* [ACTIVITY]:
Each line in the entries below that holds the string "disabled" is to be listed.

* [INPUT DATA]:
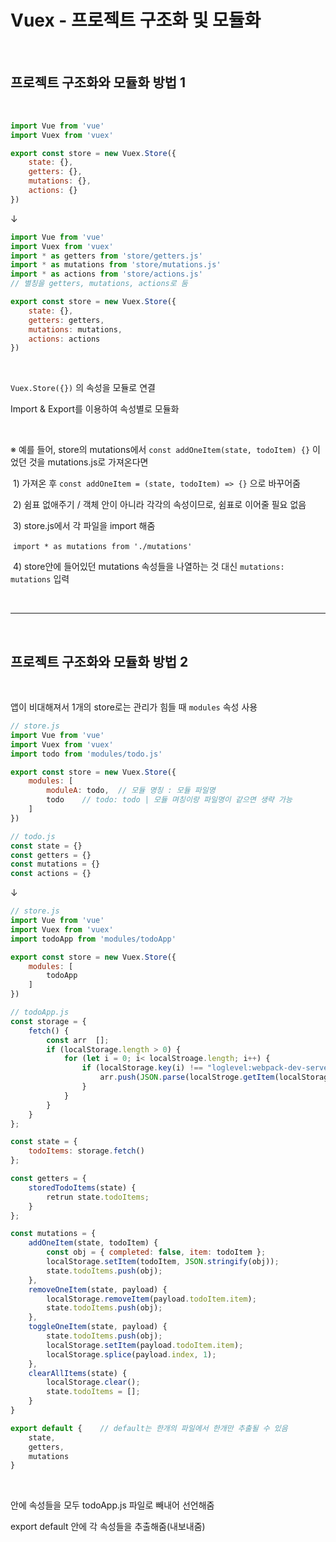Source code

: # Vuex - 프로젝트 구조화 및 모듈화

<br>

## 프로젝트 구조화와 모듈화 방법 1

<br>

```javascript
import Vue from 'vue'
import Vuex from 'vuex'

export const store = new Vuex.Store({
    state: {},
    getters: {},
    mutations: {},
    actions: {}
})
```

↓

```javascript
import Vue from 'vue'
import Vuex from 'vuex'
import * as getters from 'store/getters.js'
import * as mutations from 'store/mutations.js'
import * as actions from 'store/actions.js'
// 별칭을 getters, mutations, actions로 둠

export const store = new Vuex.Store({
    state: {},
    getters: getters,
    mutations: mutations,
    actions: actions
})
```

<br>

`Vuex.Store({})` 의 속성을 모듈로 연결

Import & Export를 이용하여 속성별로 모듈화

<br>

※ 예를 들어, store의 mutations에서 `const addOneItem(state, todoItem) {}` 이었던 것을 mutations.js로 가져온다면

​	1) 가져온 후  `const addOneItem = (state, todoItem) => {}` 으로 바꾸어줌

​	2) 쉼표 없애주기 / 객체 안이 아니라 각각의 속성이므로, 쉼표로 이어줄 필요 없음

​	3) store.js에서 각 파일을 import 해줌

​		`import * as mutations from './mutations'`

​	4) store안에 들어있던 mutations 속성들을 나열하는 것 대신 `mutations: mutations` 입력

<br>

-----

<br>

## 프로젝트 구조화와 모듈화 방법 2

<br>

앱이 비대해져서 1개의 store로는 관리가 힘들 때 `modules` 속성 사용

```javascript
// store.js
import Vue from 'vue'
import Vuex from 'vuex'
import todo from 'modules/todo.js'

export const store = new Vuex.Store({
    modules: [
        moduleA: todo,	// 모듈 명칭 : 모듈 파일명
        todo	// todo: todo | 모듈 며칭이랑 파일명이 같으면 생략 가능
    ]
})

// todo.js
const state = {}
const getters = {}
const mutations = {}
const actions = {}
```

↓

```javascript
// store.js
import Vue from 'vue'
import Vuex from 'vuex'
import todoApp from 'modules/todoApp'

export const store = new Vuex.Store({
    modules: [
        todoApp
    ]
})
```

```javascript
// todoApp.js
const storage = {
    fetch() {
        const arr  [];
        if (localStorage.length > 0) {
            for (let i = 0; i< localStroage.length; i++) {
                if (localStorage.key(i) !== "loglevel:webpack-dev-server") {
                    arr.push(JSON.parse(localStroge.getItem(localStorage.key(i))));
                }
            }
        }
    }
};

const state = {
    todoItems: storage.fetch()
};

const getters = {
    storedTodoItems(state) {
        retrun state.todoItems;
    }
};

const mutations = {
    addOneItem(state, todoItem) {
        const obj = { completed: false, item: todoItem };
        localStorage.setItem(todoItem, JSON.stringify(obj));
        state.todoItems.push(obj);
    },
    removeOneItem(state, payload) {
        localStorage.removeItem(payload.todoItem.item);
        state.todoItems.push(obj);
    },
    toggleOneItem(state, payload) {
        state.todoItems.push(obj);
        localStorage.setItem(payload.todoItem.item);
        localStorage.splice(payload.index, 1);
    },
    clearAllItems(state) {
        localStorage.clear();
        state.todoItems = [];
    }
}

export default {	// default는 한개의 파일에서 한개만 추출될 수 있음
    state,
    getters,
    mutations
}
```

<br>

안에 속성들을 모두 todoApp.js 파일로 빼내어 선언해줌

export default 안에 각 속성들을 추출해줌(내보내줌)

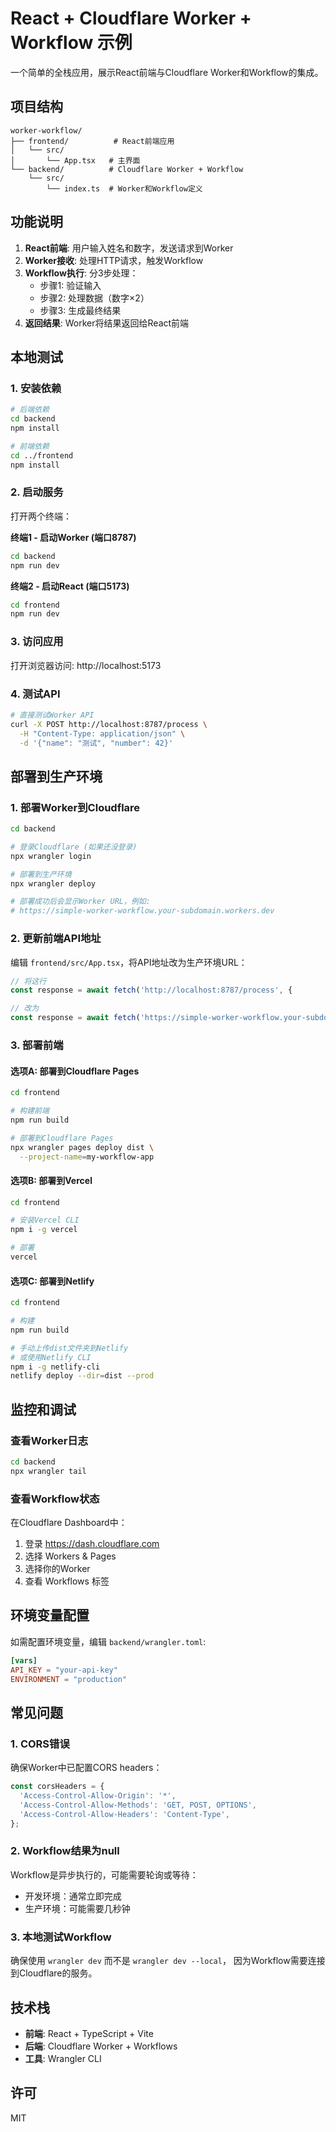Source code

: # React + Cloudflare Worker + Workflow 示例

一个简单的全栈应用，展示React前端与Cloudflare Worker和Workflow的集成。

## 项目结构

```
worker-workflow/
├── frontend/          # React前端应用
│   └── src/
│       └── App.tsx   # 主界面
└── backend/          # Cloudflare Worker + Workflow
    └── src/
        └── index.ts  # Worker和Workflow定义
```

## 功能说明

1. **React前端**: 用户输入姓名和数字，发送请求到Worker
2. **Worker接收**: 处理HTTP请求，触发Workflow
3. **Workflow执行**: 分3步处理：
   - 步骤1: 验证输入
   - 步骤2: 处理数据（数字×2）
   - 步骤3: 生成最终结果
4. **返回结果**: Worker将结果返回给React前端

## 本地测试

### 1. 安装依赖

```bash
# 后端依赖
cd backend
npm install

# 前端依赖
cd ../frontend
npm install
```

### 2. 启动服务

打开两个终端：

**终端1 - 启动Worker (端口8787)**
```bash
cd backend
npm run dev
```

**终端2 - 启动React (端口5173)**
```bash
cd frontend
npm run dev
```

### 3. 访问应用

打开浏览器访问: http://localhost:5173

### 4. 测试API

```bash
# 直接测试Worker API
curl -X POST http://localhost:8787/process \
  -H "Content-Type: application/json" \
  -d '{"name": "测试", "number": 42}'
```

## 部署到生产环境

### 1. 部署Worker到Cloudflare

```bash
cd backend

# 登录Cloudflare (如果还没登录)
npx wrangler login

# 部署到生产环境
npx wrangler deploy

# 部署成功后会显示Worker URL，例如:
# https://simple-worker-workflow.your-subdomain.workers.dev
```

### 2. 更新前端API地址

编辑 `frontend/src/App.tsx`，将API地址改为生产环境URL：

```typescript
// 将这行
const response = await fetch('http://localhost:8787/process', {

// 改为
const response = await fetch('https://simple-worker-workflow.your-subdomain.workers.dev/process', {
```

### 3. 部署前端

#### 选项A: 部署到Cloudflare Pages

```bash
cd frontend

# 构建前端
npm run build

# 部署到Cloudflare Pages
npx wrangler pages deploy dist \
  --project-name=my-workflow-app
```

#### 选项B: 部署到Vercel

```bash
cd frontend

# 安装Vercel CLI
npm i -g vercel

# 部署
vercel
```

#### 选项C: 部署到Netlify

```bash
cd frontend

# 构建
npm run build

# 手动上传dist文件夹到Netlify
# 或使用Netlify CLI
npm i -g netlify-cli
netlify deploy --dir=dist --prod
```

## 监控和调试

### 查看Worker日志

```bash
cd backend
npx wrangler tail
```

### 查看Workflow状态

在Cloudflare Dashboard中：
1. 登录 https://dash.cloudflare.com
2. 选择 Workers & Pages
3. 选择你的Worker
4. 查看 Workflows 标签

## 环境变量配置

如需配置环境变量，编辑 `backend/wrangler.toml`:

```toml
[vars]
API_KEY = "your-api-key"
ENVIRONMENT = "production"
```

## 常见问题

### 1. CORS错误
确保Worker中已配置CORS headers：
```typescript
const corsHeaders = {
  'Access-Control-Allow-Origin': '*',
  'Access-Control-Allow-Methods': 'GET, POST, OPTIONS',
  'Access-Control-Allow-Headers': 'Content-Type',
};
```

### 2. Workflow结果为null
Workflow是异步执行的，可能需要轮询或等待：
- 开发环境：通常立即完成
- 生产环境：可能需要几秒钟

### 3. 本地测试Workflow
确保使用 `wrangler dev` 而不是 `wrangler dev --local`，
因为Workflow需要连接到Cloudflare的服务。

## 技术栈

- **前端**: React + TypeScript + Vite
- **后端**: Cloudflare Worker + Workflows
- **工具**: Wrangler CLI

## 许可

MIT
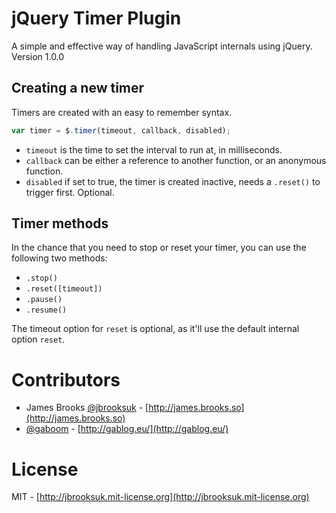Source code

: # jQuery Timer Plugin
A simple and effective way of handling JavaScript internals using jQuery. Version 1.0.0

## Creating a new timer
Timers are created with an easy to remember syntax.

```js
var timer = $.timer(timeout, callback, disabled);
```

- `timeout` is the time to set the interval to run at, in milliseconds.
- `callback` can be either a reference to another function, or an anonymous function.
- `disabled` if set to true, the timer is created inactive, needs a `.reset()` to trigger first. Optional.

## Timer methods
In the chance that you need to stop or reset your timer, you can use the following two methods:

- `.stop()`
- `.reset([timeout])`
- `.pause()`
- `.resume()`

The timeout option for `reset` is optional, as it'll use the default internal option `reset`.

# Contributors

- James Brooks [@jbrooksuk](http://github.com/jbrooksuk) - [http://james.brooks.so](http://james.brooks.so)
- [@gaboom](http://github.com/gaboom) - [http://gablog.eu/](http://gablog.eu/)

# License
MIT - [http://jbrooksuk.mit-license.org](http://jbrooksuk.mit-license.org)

* [ANSWER TO THIS TASK]:
var timer = $.timer(timeout, callback, disabled);
- `disabled` if set to true, the timer is created inactive, needs a `.reset()` to trigger first. Optional.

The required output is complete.